National Tooth Fairy Day
National Tooth Fairy Day is celebrated twice a year: in winter on February 28 and in summer on August 22. The holiday is dedicated to a magical creature – the Tooth Fairy, who arrives at night to pick up children’s milk teeth that have fallen out and leave money or gifts for them. The tooth fairy is a well-known character in the English-speaking countries of Europe and America; since the 2000s, it has also become known in Russia.
It is not known who determined the dates of National Tooth Fairy Day. But it is quite fair that the holiday is celebrated both in winter and in summer. After all, children lose their first teeth all year round!
Learn something about the origin of this creature:
- For the first time, the mention of the “fee for the tooth” appeared in the sagas of ancient Iceland – parents paid the child for the first (or last) tooth that fell out from him.
- In 1894, a Spanish boy of 8 years old, nicknamed Bubi Loose Tooth, and a famous writer was asked to write a fairy tale about it in order to calm the child. Writer Luis Colomo created a story about the little mouse Perez leaving gifts for milk teeth. The heroes were the boy Bubi himself, the little king, and his mother. Bubi was the king in reality – the Spanish monarch Alfonso III, who ruled under the leadership of his mother – Queen Regent Maria Cristina. The tale was published in 1902 and became famous. The Spanish Tooth Fairy is a mouse!
- And French too. Her name comes from the word “Smile”.
- In 1908, in the American newspaper Chicago Daily Tribune, in the heading with advice on housekeeping, an article was published advising children to be told about the Tooth Fairy so that they would be comfortable with the removal of milk teeth.
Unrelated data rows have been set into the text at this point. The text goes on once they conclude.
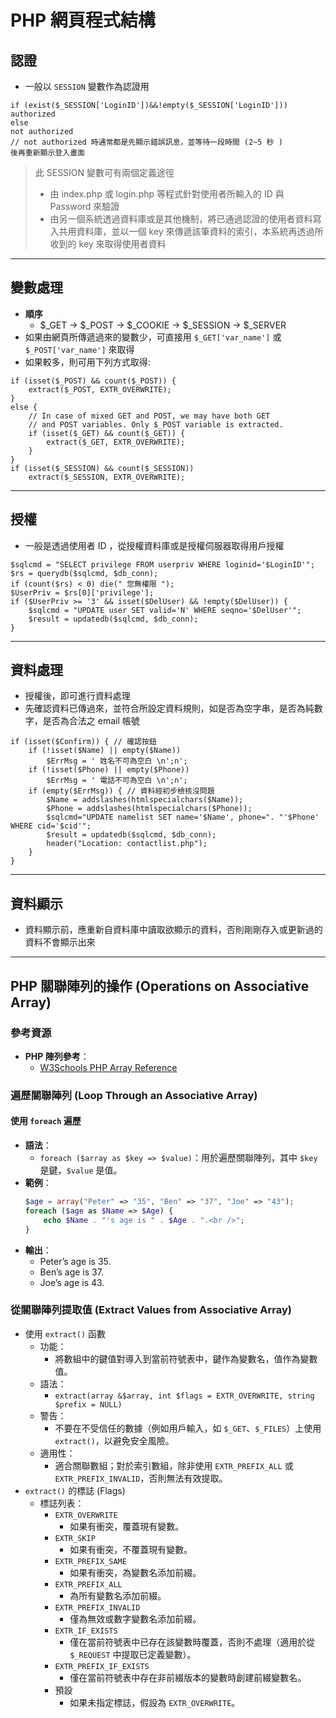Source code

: # PHP 網頁程式結構

## 認證

- 一般以 `SESSION` 變數作為認證用

```php=
if (exist($_SESSION['LoginID'])&&!empty($_SESSION['LoginID']))
authorized
else
not authorized
// not authorized 時通常都是先顯示錯誤訊息，並等待一段時間 (2~5 秒 )
後再重新顯示登入畫面
```

> 此 SESSION 變數可有兩個定義途徑
>
> - 由 index.php 或 login.php 等程式針對使用者所輸入的 ID 與 Password 來驗證
> - 由另一個系統透過資料庫或是其他機制，將已通過認證的使用者資料寫入共用資料庫，並以一個 key 來傳遞該筆資料的索引，本系統再透過所收到的 key 來取得使用者資料

---

## 變數處理

- **順序**
  - $\_GET -> $\_POST -> $\_COOKIE -> $\_SESSION -> $\_SERVER
- 如果由網頁所傳遞過來的變數少，可直接用 `$_GET['var_name']` 或`$_POST['var_name']` 來取得
- 如果較多，則可用下列方式取得:

```php=
if (isset($_POST) && count($_POST)) {
    extract($_POST, EXTR_OVERWRITE);
}
else {
    // In case of mixed GET and POST, we may have both GET
    // and POST variables. Only $_POST variable is extracted.
    if (isset($_GET) && count($_GET)) {
        extract($_GET, EXTR_OVERWRITE);
    }
}
if (isset($_SESSION) && count($_SESSION))
    extract($_SESSION, EXTR_OVERWRITE);
```

---

## 授權

- 一般是透過使用者 ID ，從授權資料庫或是授權伺服器取得用戶授權

```php=
$sqlcmd = "SELECT privilege FROM userpriv WHERE loginid='$LoginID'";
$rs = querydb($sqlcmd, $db_conn);
if (count($rs) < 0) die(" 您無權限 ");
$UserPriv = $rs[0]['privilege'];
if ($UserPriv >= '3' && isset($DelUser) && !empty($DelUser)) {
    $sqlcmd = "UPDATE user SET valid='N' WHERE seqno='$DelUser'";
    $result = updatedb($sqlcmd, $db_conn);
}
```

---

## 資料處理

- 授權後，即可進行資料處理
- 先確認資料已傳過來，並符合所設定資料規則，如是否為空字串，是否為純數字，是否為合法之 email 帳號

```php=
if (isset($Confirm)) { // 確認按鈕
    if (!isset($Name) || empty($Name))
        $ErrMsg = ' 姓名不可為空白 \n';n';
    if (!isset($Phone) || empty($Phone))
        $ErrMsg = ' 電話不可為空白 \n';n';
    if (empty($ErrMsg)) { // 資料經初步檢核沒問題
        $Name = addslashes(htmlspecialchars($Name));
        $Phone = addslashes(htmlspecialchars($Phone));
        $sqlcmd="UPDATE namelist SET name='$Name', phone=". "'$Phone' WHERE cid='$cid'";
        $result = updatedb($sqlcmd, $db_conn);
        header("Location: contactlist.php");
    }
}
```

---

## 資料顯示

- 資料顯示前，應重新自資料庫中讀取欲顯示的資料，否則剛剛存入或更新過的資料不會顯示出來

---

## PHP 關聯陣列的操作 (Operations on Associative Array)

### 參考資源

- **PHP 陣列參考**：
  - [W3Schools PHP Array Reference](https://www.w3schools.com/php/php_ref_array.asp)

### 遍歷關聯陣列 (Loop Through an Associative Array)

#### 使用 `foreach` 遍歷

- **語法**：
  - `foreach ($array as $key => $value)`：用於遍歷關聯陣列，其中 `$key` 是鍵，`$value` 是值。
- **範例**：
  ```php
  $age = array("Peter" => "35", "Ben" => "37", "Joe" => "43");
  foreach ($age as $Name => $Age) {
      echo $Name . "'s age is " . $Age . ".<br />";
  }
  ```
- **輸出**：
  - Peter’s age is 35.
  - Ben’s age is 37.
  - Joe’s age is 43.

### 從關聯陣列提取值 (Extract Values from Associative Array)

- 使用 `extract()` 函數
  - 功能：
    - 將數組中的鍵值對導入到當前符號表中，鍵作為變數名，值作為變數值。
  - 語法：
    - `extract(array &$array, int $flags = EXTR_OVERWRITE, string $prefix = NULL)`
  - 警告：
    - 不要在不受信任的數據（例如用戶輸入，如 `$_GET`、`$_FILES`）上使用 `extract()`，以避免安全風險。
  - 適用性：
    - 適合關聯數組；對於索引數組，除非使用 `EXTR_PREFIX_ALL` 或`EXTR_PREFIX_INVALID`，否則無法有效提取。
- `extract()` 的標誌 (Flags)
  - 標誌列表：
    - `EXTR_OVERWRITE`
      - 如果有衝突，覆蓋現有變數。
    - `EXTR_SKIP`
      - 如果有衝突，不覆蓋現有變數。
    - `EXTR_PREFIX_SAME`
      - 如果有衝突，為變數名添加前綴。
    - `EXTR_PREFIX_ALL`
      - 為所有變數名添加前綴。
    - `EXTR_PREFIX_INVALID`
      - 僅為無效或數字變數名添加前綴。
    - `EXTR_IF_EXISTS`
      - 僅在當前符號表中已存在該變數時覆蓋，否則不處理（適用於從 `$_REQUEST` 中提取已定義變數）。
    - `EXTR_PREFIX_IF_EXISTS`
      - 僅在當前符號表中存在非前綴版本的變數時創建前綴變數名。
    - 預設
      - 如果未指定標誌，假設為 `EXTR_OVERWRITE`。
- In 1927, Esther W. Arnold wrote a play about the Tooth Fairy, and the character became hugely popular in the United States.
How to celebrate
National Tooth Fairy Day is a great opportunity to talk fairy tale about oral hygiene with kids! Explain that the Tooth Fairy doesn’t like unbrushed teeth and won’t pay for them. Invite your child to draw the Tooth Fairy, write her a letter (and let her not forget to answer!). With schoolchildren, you can watch films with this name – 1997 with Kirstie Alley or 2010 and 2012 (these are comedies with Dwayne “The Rock” Johnson).
When is National Tooth Fairy Day Celebrated in 2022?
National Tooth Fairy Day is dedicated to celebrating success. It has always been observed annually on February 28 and on August 22.